Once cavity 108 is filled, nozzle tip may be removed and hole 132
in FRP laminate form 130 may optionally be plugged with a plastic
cap 156. The plug/cap 156 is a well-known off the shelf product,
non-limiting examples of which may include rubber, plastic, wood,
and other appropriate materials. The cap 156 may be optionally cut
off after filler 134 is cured.
[0072] As best illustrated in FIG. 7C, if cavity 108 is to be
filled by pressure grouting method, conventional injection port
150a/b are inserted within respective opening 152a/b and the
prepared filler 134 is injected inside cavity 108 in well-known
method using well known injection equipment, with port 150b being
the ingress port and 150a, the egress port. Ports 150a/b are a
well-known off the shelf product, non-limiting examples of which
may include surface mounted ports, drill ports, weeping type, one
way port, check valve types, and others. Once cavity 108 is filled
and filler is 134 oozing out of the egress port 150a, the injection
may be stopped and ports 150a/b closed and/or capped to allow
filler 134 to cure. Once filler 134 is cured, injection ports
150a/b may be cut off and removed without damaging FRP laminate
form 130.
[0073] It should be noted that as an intermediate operation, as
soon as cavity 108 is filled with filler 134, a brief vibration may
be applied to the outside surface of FRP laminate 130 to drive out
any air entrapped inside filler 134. Vibration also helps the
filler 134 to settle, flow, and reach all surfaces 114 inside
cavity 108. When filler 134 is completely cured, the plug 132 or
the port 150a/b may be removed and the hollow area of the hole 132
and 152a/b may be patched with an adequate amount of prepared and
uncured adhesive 126 or other suitable material and left to cure
before applying any finishes as needed. If needed, FRP laminate
form 130 or a parts thereof may further be patched (e.g., due to
uneven surfaces, voids, etc.) with compatible patching material,
and apply finish as required.
[0074] As best illustrated in FIG. 8A, in the case of overhead
cavities, a venting port 164 is inserted inside the hole 152b that
is away from the end of the cavity 108 and bored into the FRP
laminate from 130 through the point marked by intersection 309b
(FIG. 3B). The venting port 164 has a tube 166 with sufficient
length to reach the deepest point of cavity 108. The tube 166 is
placed in cavity 108 so that its tip barely touches surface 114 of
cavity 108 thereby creating a minute gap between surface 114 of
cavity 108 and the tip of tube 166. The purpose of this port 164 is
to prevent air entrapment and ensure that cavity 108 is completely
filled with filler 134 as indicated by filler 134 oozing out of
this port 166 (as indicated by the egress pointing arrow at the
egress port 150b). When the cavity 108 is totally filled, both of
the ports 150a/b are closed and filler 134 is left to cure.

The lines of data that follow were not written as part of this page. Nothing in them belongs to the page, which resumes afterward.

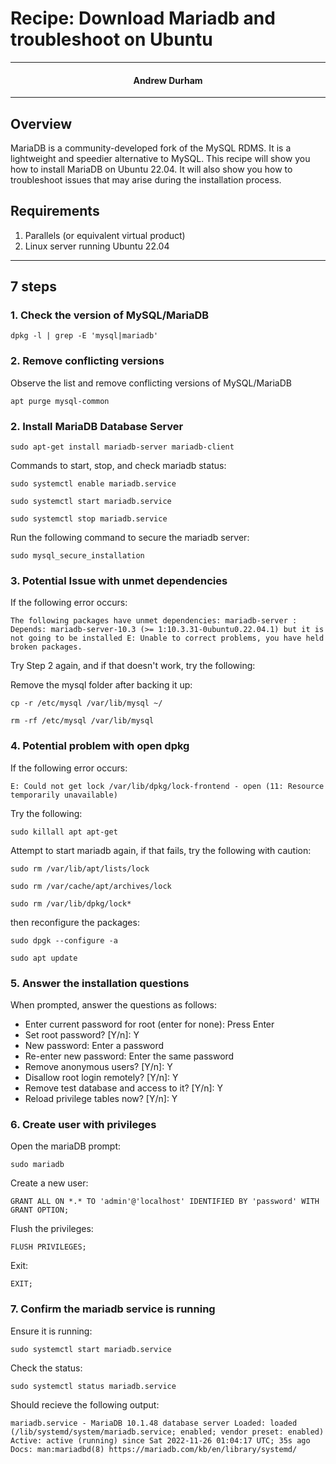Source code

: # Recipe: Download Mariadb and troubleshoot on Ubuntu
---
#### <center> Andrew Durham
---
## Overview
MariaDB is a community-developed fork of the MySQL RDMS. It is a lightweight and speedier alternative to MySQL. This recipe will show you how to install MariaDB on Ubuntu 22.04. It will also show you how to troubleshoot issues that may arise during the installation process.

## Requirements
1. Parallels (or equivalent virtual product)
2. Linux server running Ubuntu 22.04

---

## 7 steps

### 1. Check the version of MySQL/MariaDB

`
dpkg -l | grep -E 'mysql|mariadb'
`

### 2. Remove conflicting versions

Observe the list and remove conflicting versions of MySQL/MariaDB

`
apt purge mysql-common
`

### 2. Install MariaDB Database Server

`
sudo apt-get install mariadb-server mariadb-client
`

Commands to start, stop, and check mariadb status:

`
sudo systemctl enable mariadb.service
`

`
sudo systemctl start mariadb.service
`

`
sudo systemctl stop mariadb.service
`

Run the following command to secure the mariadb server:

`
sudo mysql_secure_installation
`

### 3. Potential Issue with unmet dependencies

If the following error occurs:

`
The following packages have unmet dependencies:
 mariadb-server : Depends: mariadb-server-10.3 (>= 1:10.3.31-0ubuntu0.22.04.1) but it is not going to be installed
E: Unable to correct problems, you have held broken packages.
`

Try Step 2 again, and if that doesn't work, try the following:

Remove the mysql folder after backing it up:

`
cp -r /etc/mysql /var/lib/mysql ~/
`

`
rm -rf /etc/mysql /var/lib/mysql
`

### 4. Potential problem with open dpkg 

If the following error occurs:

`
E: Could not get lock /var/lib/dpkg/lock-frontend - open (11: Resource temporarily unavailable)
`

Try the following:

`
sudo killall apt apt-get
`

Attempt to start mariadb again, if that fails, try the following with caution:

`
sudo rm /var/lib/apt/lists/lock
`

`
sudo rm /var/cache/apt/archives/lock
`

`
sudo rm /var/lib/dpkg/lock*
`

then reconfigure the packages:

`
sudo dpgk --configure -a
`

`
sudo apt update
`

### 5. Answer the installation questions 

When prompted, answer the questions as follows:

- Enter current password for root (enter for none): Press Enter
- Set root password? [Y/n]: Y
- New password: Enter a password
- Re-enter new password: Enter the same password
- Remove anonymous users? [Y/n]: Y
- Disallow root login remotely? [Y/n]: Y
- Remove test database and access to it? [Y/n]: Y
- Reload privilege tables now? [Y/n]: Y

### 6. Create user with privileges

Open the mariaDB prompt:

`
sudo mariadb
`

Create a new user:

`
GRANT ALL ON *.* TO 'admin'@'localhost' IDENTIFIED BY 'password' WITH GRANT OPTION;
`

Flush the privileges:

`
FLUSH PRIVILEGES;
`

Exit:

`
EXIT;
`

### 7. Confirm the mariadb service is running

Ensure it is running:

`
sudo systemctl start mariadb.service
`

Check the status:

`
sudo systemctl status mariadb.service
`

Should recieve the following output:

`
mariadb.service - MariaDB 10.1.48 database server
     Loaded: loaded (/lib/systemd/system/mariadb.service; enabled; vendor preset: enabled)
     Active: active (running) since Sat 2022-11-26 01:04:17 UTC; 35s ago
       Docs: man:mariadbd(8)
             https://mariadb.com/kb/en/library/systemd/
`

[0075] With respect to FIG. 8B in particular, in this non-limiting,
exemplary instance, a hole 160 is drilled into structure 104 so as
to connect cavity 108 (spalled side) to opposite side surface 162
of structure 104. Hole 160 is drilled either from inside cavity 108
or into surface 162 of structure 104 opposite to cavity 108
opening. Filler 134 is then introduced into cavity 108 via this
hole 160 by either gravity feeding or pressure injection by hole
160 from surface 162.
[0076] FIGS. 9A to 9C are non-limiting, exemplary illustrations of
a method and system for full rehabilitation of reinforced concrete
structures that exhibit extensive spalling in accordance with one
or more embodiments of the present invention. The method and system
illustrated in FIGS. 9A to 9C includes similar corresponding or
equivalent components, interconnections, functional, operational,
and or cooperative relationships as the method and system that is
shown in FIGS. 1 to 8B, and described above. Therefore, for the
sake of brevity, clarity, convenience, and to avoid duplication,
the general description of FIGS. 9A to 9C will not repeat every
corresponding or equivalent component, interconnections,
functional, operational, and or cooperative relationships that has
already been described above in relation to method and system that
is shown in FIGS. 1 to 8B.
[0077] As illustrated in FIGS. 9A and 9B, there are instances where
the reinforced concrete structure 104 is so severely damaged that
the structure 104 does not have a sufficient surface area where it
may be constituted as the face area 116 for secure connection of
the FRP laminate form as described above. In fact, reinforcements
106 and any confinement rebars (or hoops, stirrups, etc.) 168 are
generally exposed. Accordingly, a platform is created that serve
the function of the above mentioned face area 116 to connect and
secure an FRP laminate form 130 to such severely damaged
structures. In this non-limiting, exemplary instance, the FRP
laminate form 130 is a bidirectional FRP to supplement or replace
bidirectional reinforcement (i.e., reinforcement 106 and
confinement bars 168). Therefore, as illustrated in FIG. 9C, a
system and a method for rehabilitation and enhancement of
structural integrity of a reinforced concrete structure is provided
that includes studs 202 (that function support to form a platform
to hold FRP laminate 130) with a first end 204 associated with
surface 114 of cavity 108. The studs 202 have sufficient height 206
wherein their second end 208 extends out of cavity 108, providing
an elevated surface (e.g., platform) that is generally in
continuity (or aligned) with original substrate 222
(non-deteriorated, non-spalled) areas at the exterior of cavity 108
to enable connection of a FRP laminate form 130 to second end 208
of studs 202. Finally, the FRP laminate forms 130 are fastened to
second end 208 of stud 202 with the remaining processes the same as
above. In this non-limiting, exemplary embodiment, the studs 202
are comprised of spacers (or bushings, sleeves, etc.) 210 within
which are inserted fasteners (e.g., bolts, FRP anchors, etc.) 212
with a first end 214 of fasteners are secured into surface 114 of
cavity 108. FRP laminate form 130 includes connection holes that
receive the free ends 216 of the fasteners, with a washer and nut
218 connecting or fixing the FRP laminate form 130 to the spacers
202 via the free ends 216 of the fasteners 212 (if fastener used is
a bolt). It should be noted that the first end 214 of the fasteners
are secured to surface 114 of cavity 108 by first providing an
opening in the surface 114, and doweling the fastener (placing the
fastener in hole, and further securing it in the hole with use of
adhesive material). Non-limiting example of FRP anchoring is
disclosed in U.S. Pat. No. 8,479,468 to Abbasi.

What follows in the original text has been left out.